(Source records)
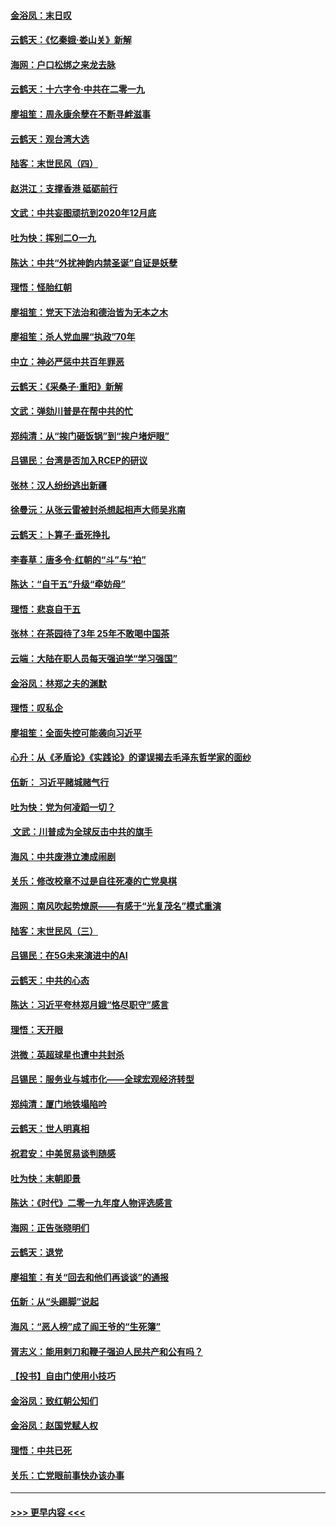 #### [金浴凤：末日叹](../pages/nsc993/n11752359.md?t=12292244) 
#### [云鹤天：《忆秦娥‧娄山关》新解](../pages/nsc993/n11752348.md?t=12292244) 
#### [海网：户口松绑之来龙去脉](../pages/nsc993/n11752328.md?t=12292244) 
#### [云鹤天：十六字令‧中共在二零一九](../pages/nsc993/n11752305.md?t=12292244) 
#### [廖祖笙：周永康余孽在不断寻衅滋事](../pages/nsc993/n11751013.md?t=12292244) 
#### [云鹤天：观台湾大选](../pages/nsc993/n11751007.md?t=12292244) 
#### [陆客：末世民风（四）](../pages/nsc993/n11749203.md?t=12292244) 
#### [赵洪江：支撑香港 砥砺前行](../pages/nsc993/n11748482.md?t=12292244) 
#### [文武：中共妄图顽抗到2020年12月底](../pages/nsc993/n11748446.md?t=12292244) 
#### [吐为快：挥别二O一九](../pages/nsc993/n11748411.md?t=12292244) 
#### [陈达：中共“外扰神韵内禁圣诞”自证是妖孽](../pages/nsc993/n11748226.md?t=12292244) 
#### [理悟：怪胎红朝](../pages/nsc993/n11748206.md?t=12292244) 
#### [廖祖笙：党天下法治和德治皆为无本之木](../pages/nsc993/n11748135.md?t=12292244) 
#### [廖祖笙：杀人党血腥“执政”70年](../pages/nsc993/n11745144.md?t=12292244) 
#### [中立：神必严惩中共百年罪恶](../pages/nsc993/n11744970.md?t=12292244) 
#### [云鹤天：《采桑子‧重阳》新解](../pages/nsc993/n11744948.md?t=12292244) 
#### [文武：弹劾川普是在帮中共的忙](../pages/nsc993/n11744758.md?t=12292244) 
#### [郑纯清：从“挨门砸饭锅”到“挨户堵炉眼”](../pages/nsc993/n11744745.md?t=12292244) 
#### [吕锡民：台湾是否加入RCEP的研议](../pages/nsc993/n11744701.md?t=12292244) 
#### [张林：汉人纷纷逃出新疆](../pages/nsc993/n11743530.md?t=12292244) 
#### [徐曼沅：从张云雷被封杀想起相声大师吴兆南](../pages/nsc993/n11741816.md?t=12292244) 
#### [云鹤天：卜算子‧垂死挣扎](../pages/nsc993/n11739956.md?t=12292244) 
#### [李春草：唐多令‧红朝的“斗”与“拍”](../pages/nsc993/n11739830.md?t=12292244) 
#### [陈达：“自干五”升级“牵妨母”](../pages/nsc993/n11739724.md?t=12292244) 
#### [理悟：悲哀自干五](../pages/nsc993/n11739547.md?t=12292244) 
#### [张林：在茶园待了3年 25年不敢喝中国茶](../pages/nsc993/n11739240.md?t=12292244) 
#### [云端：大陆在职人员每天强迫学“学习强国”](../pages/nsc993/n11738735.md?t=12292244) 
#### [金浴凤：林郑之夫的渊默](../pages/nsc993/n11737735.md?t=12292244) 
#### [理悟：叹私企](../pages/nsc993/n11737715.md?t=12292244) 
#### [廖祖笙：全面失控可能袭向习近平](../pages/nsc993/n11737704.md?t=12292244) 
#### [心升：从《矛盾论》《实践论》的谬误揭去毛泽东哲学家的面纱](../pages/nsc993/n11736962.md?t=12292244) 
#### [伍新： 习近平赌城赌气行](../pages/nsc993/n11736929.md?t=12292244) 
#### [吐为快：党为何凌蹈一切？](../pages/nsc993/n11736915.md?t=12292244) 
#### [ 文武：川普成为全球反击中共的旗手](../pages/nsc993/n11736882.md?t=12292244) 
#### [海风：中共废港立澳成闹剧](../pages/nsc993/n11735857.md?t=12292244) 
#### [关乐：修改校章不过是自往死凑的亡党臭棋](../pages/nsc993/n11735097.md?t=12292244) 
#### [海网：南风吹起势燎原——有感于“光复茂名”模式重演](../pages/nsc993/n11732308.md?t=12292244) 
#### [陆客：末世民风（三）](../pages/nsc993/n11732211.md?t=12292244) 
#### [吕锡民：在5G未来演进中的AI](../pages/nsc993/n11730010.md?t=12292244) 
#### [云鹤天：中共的心态](../pages/nsc993/n11729906.md?t=12292244) 
#### [陈达：习近平夸林郑月娥“恪尽职守”感言](../pages/nsc993/n11729881.md?t=12292244) 
#### [理悟：天开眼](../pages/nsc993/n11729699.md?t=12292244) 
#### [洪微：英超球星也遭中共封杀](../pages/nsc993/n11727243.md?t=12292244) 
#### [吕锡民：服务业与城市化——全球宏观经济转型](../pages/nsc993/n11725845.md?t=12292244) 
#### [郑纯清：厦门地铁塌陷吟](../pages/nsc993/n11725813.md?t=12292244) 
#### [云鹤天：世人明真相](../pages/nsc993/n11725621.md?t=12292244) 
#### [祝君安：中美贸易谈判随感](../pages/nsc993/n11725609.md?t=12292244) 
#### [吐为快：末朝即景](../pages/nsc993/n11723365.md?t=12292244) 
#### [陈达：《时代》二零一九年度人物评选感言](../pages/nsc993/n11723337.md?t=12292244) 
#### [海网：正告张晓明们](../pages/nsc993/n11723228.md?t=12292244) 
#### [云鹤天：退党](../pages/nsc993/n11723056.md?t=12292244) 
#### [廖祖笙：有关“回去和他们再谈谈”的通报](../pages/nsc993/n11722442.md?t=12292244) 
#### [伍新：从“头踢脚”说起](../pages/nsc993/n11722429.md?t=12292244) 
#### [海风：“恶人榜”成了阎王爷的“生死簿”](../pages/nsc993/n11722272.md?t=12292244) 
#### [胥志义：能用剌刀和鞭子强迫人民共产和公有吗？](../pages/nsc993/n11720569.md?t=12292244) 
#### [【投书】自由门使用小技巧](../pages/nsc993/n11720180.md?t=12292244) 
#### [金浴凤：致红朝公知们](../pages/nsc993/n11720563.md?t=12292244) 
#### [金浴凤：赵国党赋人权](../pages/nsc993/n11720533.md?t=12292244) 
#### [理悟：中共已死](../pages/nsc993/n11720233.md?t=12292244) 
#### [关乐：亡党眼前事快办该办事](../pages/nsc993/n11719160.md?t=12292244) 

----
#### [ >>> 更早内容 <<< ](../indexes/nsc993-earlier.md)
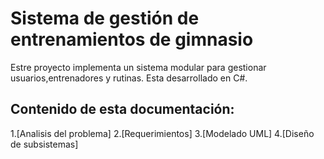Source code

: # Sistema de gestión de entrenamientos de gimnasio
Estre proyecto implementa un sistema modular para gestionar usuarios,entrenadores y rutinas. Esta desarrollado en C#.

## Contenido de esta documentación: ##
1.[Analisis del problema]
2.[Requerimientos]
3.[Modelado UML]
4.[Diseño de subsistemas]
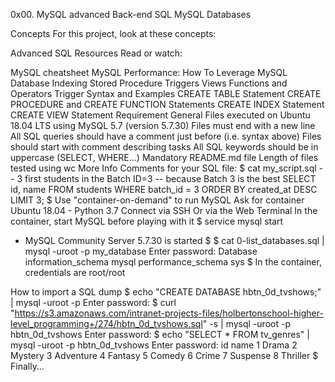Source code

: 0x00. MySQL advanced
Back-end SQL MySQL Databases

Concepts
For this project, look at these concepts:

Advanced SQL
Resources
Read or watch:

MySQL cheatsheet
MySQL Performance: How To Leverage MySQL Database Indexing
Stored Procedure
Triggers
Views
Functions and Operators
Trigger Syntax and Examples
CREATE TABLE Statement
CREATE PROCEDURE and CREATE FUNCTION Statements
CREATE INDEX Statement
CREATE VIEW Statement
Requirement
General
Files executed on Ubuntu 18.04 LTS using MySQL 5.7 (version 5.7.30)
Files must end with a new line
All SQL queries should have a comment just before (i.e. syntax above)
Files should start with comment describing tasks
All SQL keywords should be in uppercase (SELECT, WHERE...)
Mandatory README.md file
Length of files tested using wc
More Info
Comments for your SQL file:
$ cat my_script.sql
-- 3 first students in the Batch ID=3
-- because Batch 3 is the best
SELECT id, name FROM students WHERE batch_id = 3 ORDER BY created_at DESC LIMIT 3;
$
Use "container-on-demand" to run MySQL
Ask for container Ubuntu 18.04 - Python 3.7
Connect via SSH
Or via the Web Terminal
In the container, start MySQL before playing with it
$ service mysql start
* MySQL Community Server 5.7.30 is started
$
$ cat 0-list_databases.sql | mysql -uroot -p my_database
Enter password:
Database
information_schema
mysql
performance_schema
sys
$
In the container, credentials are root/root

How to import a SQL dump
$ echo "CREATE DATABASE hbtn_0d_tvshows;" | mysql -uroot -p
Enter password:
$ curl "https://s3.amazonaws.com/intranet-projects-files/holbertonschool-higher-level_programming+/274/hbtn_0d_tvshows.sql" -s | mysql -uroot -p hbtn_0d_tvshows
Enter password:
$ echo "SELECT * FROM tv_genres" | mysql -uroot -p hbtn_0d_tvshows
Enter password:
id name
1 Drama
2 Mystery
3 Adventure
4 Fantasy
5 Comedy
6 Crime
7 Suspense
8 Thriller
$
Finally...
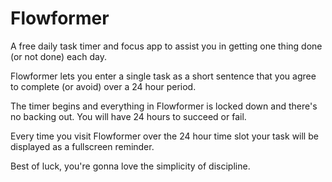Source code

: # Flowformer

A free daily task timer and focus app to assist you in getting one thing done (or not done) each day.

Flowformer lets you enter a single task as a short sentence that you agree to complete (or avoid) over a 24 hour period.

The timer begins and everything in Flowformer is locked down and there's no backing out. You will have 24 hours to succeed or fail.

Every time you visit Flowformer over the 24 hour time slot your task will be displayed as a fullscreen reminder.

Best of luck, you're gonna love the simplicity of discipline.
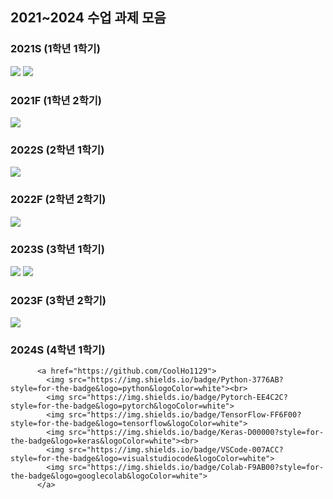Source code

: <h2> 2021~2024 수업 과제 모음 </h2>

<h3>2021S (1학년 1학기)</h3> 
<img src="https://img.shields.io/badge/Interactive Programming-3776AB?style=for-the-badge&logo=python&logoColor=white">
<img src="https://img.shields.io/badge/Software and problem solving-3776AB?style=for-the-badge&logo=python&logoColor=white">


<h3> 2021F (1학년 2학기)</h3>
<img src="https://img.shields.io/badge/Basic Programming-A8B9CC?style=for-the-badge&logo=C&logoColor=white">


<h3> 2022S (2학년 1학기)</h3>
<img src="https://img.shields.io/badge/Data Structure-A8B9CC?style=for-the-badge&logo=C&logoColor=white">

<h3> 2022F (2학년 2학기)</h3>
<img src="https://img.shields.io/badge/System Programming-A8B9CC?style=for-the-badge&logo=C&logoColor=white">

<h3> 2023S (3학년 1학기)</h3>
<img src="https://img.shields.io/badge/Network Programming-A8B9CC?style=for-the-badge&logo=C&logoColor=white">
<img src="https://img.shields.io/badge/Artificial Intelligence-3776AB?style=for-the-badge&logo=python&logoColor=white">

<h3> 2023F (3학년 2학기)</h3>
<img src="https://img.shields.io/badge/Software and problem solving-3776AB?style=for-the-badge&logo=python&logoColor=white">

<h3> 2024S (4학년 1학기)</h3>




          <a href="https://github.com/CoolHo1129">
            <img src="https://img.shields.io/badge/Python-3776AB?style=for-the-badge&logo=python&logoColor=white"><br>
            <img src="https://img.shields.io/badge/Pytorch-EE4C2C?style=for-the-badge&logo=pytorch&logoColor=white">
            <img src="https://img.shields.io/badge/TensorFlow-FF6F00?style=for-the-badge&logo=tensorflow&logoColor=white">
            <img src="https://img.shields.io/badge/Keras-D00000?style=for-the-badge&logo=keras&logoColor=white"><br>
            <img src="https://img.shields.io/badge/VSCode-007ACC?style=for-the-badge&logo=visualstudiocode&logoColor=white">
            <img src="https://img.shields.io/badge/Colab-F9AB00?style=for-the-badge&logo=googlecolab&logoColor=white">
          </a>
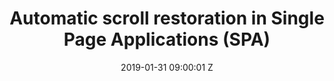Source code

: ---
title: Automatic scroll restoration in Single Page Applications (SPA)
date: 2019-01-31 09:00:01 Z
categories:
  - react
layout: post
summary: Published on the CCDL's blog. How to ensure the scroll is restored when an user is navigating back and forth in an SPA.
external_url: https://www.ccdatalab.org/blog/automatic-scroll-restoration-single-page-applications
---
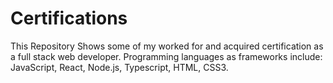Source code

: # Certifications
This Repository Shows some of my worked for and acquired certification as a full stack web developer. Programming languages as frameworks include: JavaScript, React, Node.js, Typescript, HTML, CSS3.
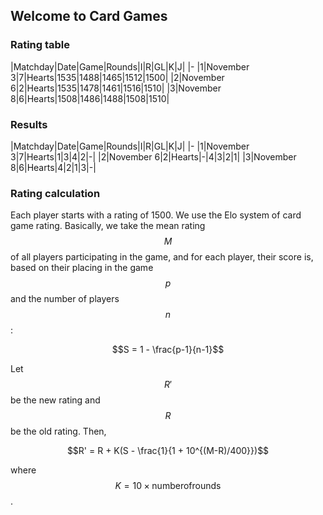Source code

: ## Welcome to Card Games

### Rating table

|Matchday|Date|Game|Rounds|I|R|GL|K|J|
|-
|1|November 3|7|Hearts|1535|1488|1465|1512|1500|
|2|November 6|2|Hearts|1535|1478|1461|1516|1510|
|3|November 8|6|Hearts|1508|1486|1488|1508|1510|

### Results
|Matchday|Date|Game|Rounds|I|R|GL|K|J|
|-
|1|November 3|7|Hearts|1|3|4|2|-|
|2|November 6|2|Hearts|-|4|3|2|1|
|3|November 8|6|Hearts|4|2|1|3|-|

### Rating calculation
Each player starts with a rating of 1500. We use the Elo system of card game rating. Basically, we take the mean rating $$M$$ of all players participating in the game, and for each player, their score is, based on their placing in the game $$p$$ and the number of players $$n$$:

$$S = 1 - \frac{p-1}{n-1}$$

Let $$R'$$ be the new rating and $$R$$ be the old rating. Then,

$$R' = R + K(S - \frac{1}{1 + 10^{(M-R)/400}})$$

where $$K = 10 \times \mathrm{number of rounds}$$.
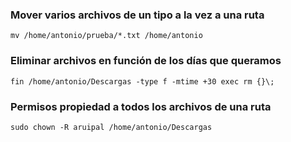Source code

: ### Mover varios archivos de un tipo a la vez a una ruta
<pre><code id="codigo">mv /home/antonio/prueba/*.txt /home/antonio </code></pre>
### Eliminar archivos en función de los días que queramos
<pre><code id="codigo">fin /home/antonio/Descargas -type f -mtime +30 exec rm {}\;</code></pre>
### Permisos propiedad a todos los archivos de una ruta
<pre><code id="codigo">sudo chown -R aruipal /home/antonio/Descargas</code></pre>
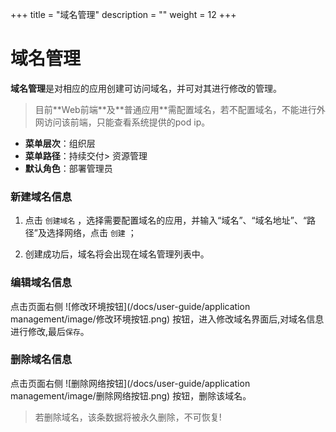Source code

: ﻿+++
title = "域名管理"
description = ""
weight = 12
+++


# 域名管理

**域名管理**是对相应的应用创建可访问域名，并可对其进行修改的管理。
<blockquote class="note">
         目前**Web前端**及**普通应用**需配置域名，若不配置域名，不能进行外网访问该前端，只能查看系统提供的pod ip。
      </blockquote>

  - **菜单层次**：组织层
  - **菜单路径**：持续交付> 资源管理
  - **默认角色**：部署管理员

### 新建域名信息

 1. 点击 `创建域名` ，选择需要配置域名的应用，并输入“域名”、“域名地址”、“路径”及选择网络，点击 `创建` ；

 1. 创建成功后，域名将会出现在域名管理列表中。

### 编辑域名信息

点击页面右侧 ![修改环境按钮](/docs/user-guide/application management/image/修改环境按钮.png) 按钮，进入修改域名界面后,对域名信息进行修改,最后`保存`。

### 删除域名信息

点击页面右侧 ![删除网络按钮](/docs/user-guide/application management/image/删除网络按钮.png) 按钮，删除该域名。
<blockquote class="warning">
         若删除域名，该条数据将被永久删除，不可恢复!
      </blockquote>
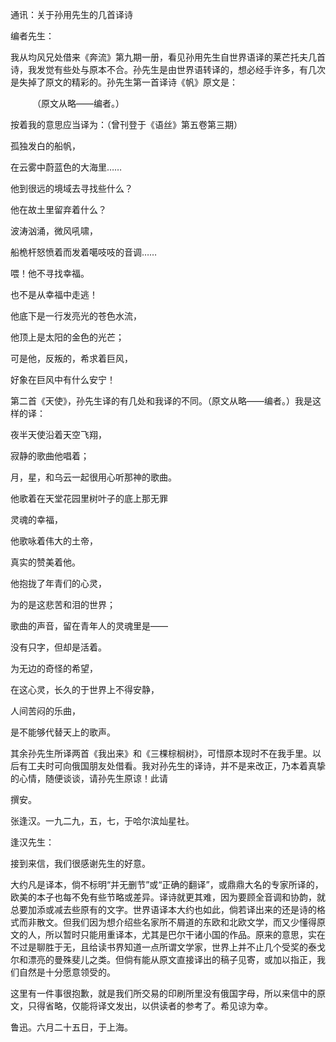 通讯：关于孙用先生的几首译诗

  

编者先生：

我从均风兄处借来《奔流》第九期一册，看见孙用先生自世界语译的莱芒托夫几首诗，我发觉有些处与原本不合。孙先生是由世界语转译的，想必经手许多，有几次是失掉了原文的精彩的。孙先生第一首译诗《帆》原文是：

　　　（原文从略——编者。）

按着我的意思应当译为：（曾刊登于《语丝》第五卷第三期）

  

孤独发白的船帆，

在云雾中蔚蓝色的大海里……

他到很远的境域去寻找些什么？

他在故土里留弃着什么？

  

波涛汹涌，微风吼啸，

船桅杆怒愤着而发着噶吱吱的音调……

喂！他不寻找幸福。

也不是从幸福中走逃！

  

他底下是一行发亮光的苍色水流，

他顶上是太阳的金色的光芒；

可是他，反叛的，希求着巨风，

好象在巨风中有什么安宁！

  

第二首《天使》，孙先生译的有几处和我译的不同。（原文从略——编者。）我是这样的译：

  

夜半天使沿着天空飞翔，

寂静的歌曲他唱着；

月，星，和乌云一起很用心听那神的歌曲。

  

他歌着在天堂花园里树叶子的底上那无罪

灵魂的幸福，

他歌咏着伟大的土帝，

真实的赞美着他。

  

他抱拢了年青们的心灵，

为的是这悲苦和泪的世界；

歌曲的声音，留在青年人的灵魂里是——

没有只字，但却是活着。

  

为无边的奇怪的希望，

在这心灵，长久的于世界上不得安静，

人间苦闷的乐曲，

是不能够代替天上的歌声。

  

其余孙先生所译两首《我出来》和《三棵棕榈树》，可惜原本现时不在我手里。以后有工夫时可向俄国朋友处借看。我对孙先生的译诗，并不是来改正，乃本着真挚的心情，随便谈谈，请孙先生原谅！此请

撰安。

  

张逢汉。一九二九，五，七，于哈尔滨灿星社。

  

  

逢汉先生：

接到来信，我们很感谢先生的好意。

大约凡是译本，倘不标明“并无删节”或“正确的翻译”，或鼎鼎大名的专家所译的，欧美的本子也每不免有些节略或差异。译诗就更其难，因为要顾全音调和协韵，就总要加添或减去些原有的文字。世界语译本大约也如此，倘若译出来的还是诗的格式而非散文。但我们因为想介绍些名家所不屑道的东欧和北欧文学，而又少懂得原文的人，所以暂时只能用重译本，尤其是巴尔干诸小国的作品。原来的意思，实在不过是聊胜于无，且给读书界知道一点所谓文学家，世界上并不止几个受奖的泰戈尔和漂亮的曼殊斐儿之类。但倘有能从原文直接译出的稿子见寄，或加以指正，我们自然是十分愿意领受的。

这里有一件事很抱歉，就是我们所交易的印刷所里没有俄国字母，所以来信中的原文，只得省略，仅能将译文发出，以供读者的参考了。希见谅为幸。

  

鲁迅。六月二十五日，于上海。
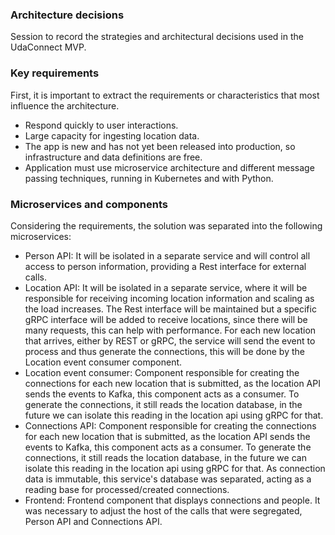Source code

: ### Architecture decisions
Session to record the strategies and architectural decisions used in the UdaConnect MVP.

### Key requirements
First, it is important to extract the requirements or characteristics that most influence the architecture.

* Respond quickly to user interactions.
* Large capacity for ingesting location data.
* The app is new and has not yet been released into production, so infrastructure and data definitions are free.
* Application must use microservice architecture and different message passing techniques, running in Kubernetes and with Python.

### Microservices and components
Considering the requirements, the solution was separated into the following microservices:

* Person API: It will be isolated in a separate service and will control all access to person information, providing a Rest interface for external calls.
* Location API: It will be isolated in a separate service, where it will be responsible for receiving incoming location information and scaling as the load increases. The Rest interface will be maintained but a specific gRPC interface will be added to receive locations, since there will be many requests, this can help with performance. For each new location that arrives, either by REST or gRPC, the service will send the event to process and thus generate the connections, this will be done by the Location event consumer component.
* Location event consumer: Component responsible for creating the connections for each new location that is submitted, as the location API sends the events to Kafka, this component acts as a consumer. To generate the connections, it still reads the location database, in the future we can isolate this reading in the location api using gRPC for that.
* Connections API: Component responsible for creating the connections for each new location that is submitted, as the location API sends the events to Kafka, this component acts as a consumer. To generate the connections, it still reads the location database, in the future we can isolate this reading in the location api using gRPC for that. As connection data is immutable, this service's database was separated, acting as a reading base for processed/created connections.
* Frontend: Frontend component that displays connections and people. It was necessary to adjust the host of the calls that were segregated, Person API and Connections API.


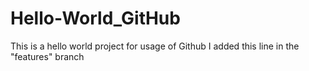 # Hello-World_GitHub
This is a hello world project for usage of Github
I added this line in the "features" branch
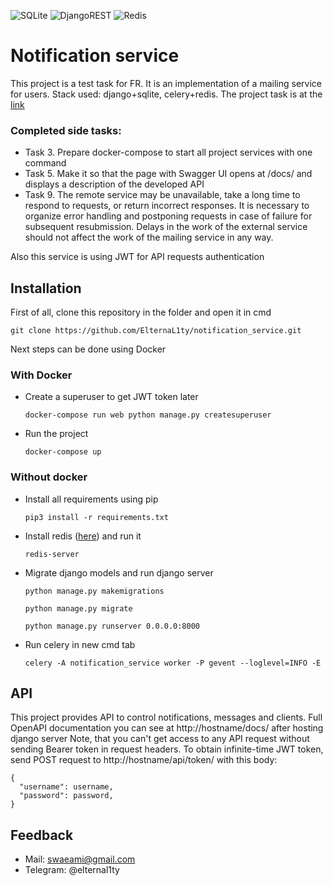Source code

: ![SQLite](https://img.shields.io/badge/sqlite-%2307405e.svg?style=for-the-badge&logo=sqlite&logoColor=white)	![DjangoREST](https://img.shields.io/badge/DJANGO-REST-ff1709?style=for-the-badge&logo=django&logoColor=white&color=ff1709&labelColor=gray)	![Redis](https://img.shields.io/badge/redis-%23DD0031.svg?style=for-the-badge&logo=redis&logoColor=white)
# Notification service
This project is a test task for FR. It is an implementation of a mailing service for users. Stack used: django+sqlite, celery+redis. The project task is at the [link](https://www.craft.do/s/n6OVYFVUpq0o6L)

### Completed side tasks:

- Task 3. Prepare docker-compose to start all project services with one command
- Task 5. Make it so that the page with Swagger UI opens at /docs/ and displays a description of the developed API
- Task 9.  The remote service may be unavailable, take a long time to respond to requests, or return incorrect responses. It is necessary to organize error handling and postponing requests in case of failure for subsequent resubmission. Delays in the work of the external service should not affect the work of the mailing service in any way.

Also this service is using JWT for API requests authentication

## Installation
First of all, clone this repository in the folder and open it in cmd

`git clone https://github.com/ElternaL1ty/notification_service.git`

Next steps can be done using Docker
### With Docker
- Create a superuser to get JWT token later

	`docker-compose run web python manage.py createsuperuser`
- Run the project

	`docker-compose up`
	
### Without docker
- Install all requirements using pip

	`pip3 install -r requirements.txt`
- Install redis ([here](https://redis.io/download/)) and run it

	`redis-server`
- Migrate django models and run django server

	`python manage.py makemigrations`

	`python manage.py migrate`

	`python manage.py runserver 0.0.0.0:8000`
- Run celery in new cmd tab

	`celery -A notification_service worker -P gevent --loglevel=INFO -E`
	
## API
This project provides API to control notifications, messages and clients. Full OpenAPI documentation you can see at http://hostname/docs/ after hosting django server
Note, that you can't get access to any API request without sending Bearer token in request headers. To obtain infinite-time JWT token, send POST request to http://hostname/api/token/ with this body:

    {
      "username": username,
      "password": password,
    }
## Feedback
- Mail: swaeami@gmail.com
- Telegram: @elternal1ty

▶ What is needed:
If a picture appears among the records, leave it out, and otherwise reproduce exactly every line from the first line through the one with "#### [云鹤天：观台湾大", both included.

▶ Exercise output:
 #### [金浴凤：末日叹](../pages/nsc993/n11752359.md?t=12292244) 
#### [云鹤天：《忆秦娥‧娄山关》新解](../pages/nsc993/n11752348.md?t=12292244) 
#### [海网：户口松绑之来龙去脉](../pages/nsc993/n11752328.md?t=12292244) 
#### [云鹤天：十六字令‧中共在二零一九](../pages/nsc993/n11752305.md?t=12292244) 
#### [廖祖笙：周永康余孽在不断寻衅滋事](../pages/nsc993/n11751013.md?t=12292244) 
#### [云鹤天：观台湾大选](../pages/nsc993/n11751007.md?t=12292244) 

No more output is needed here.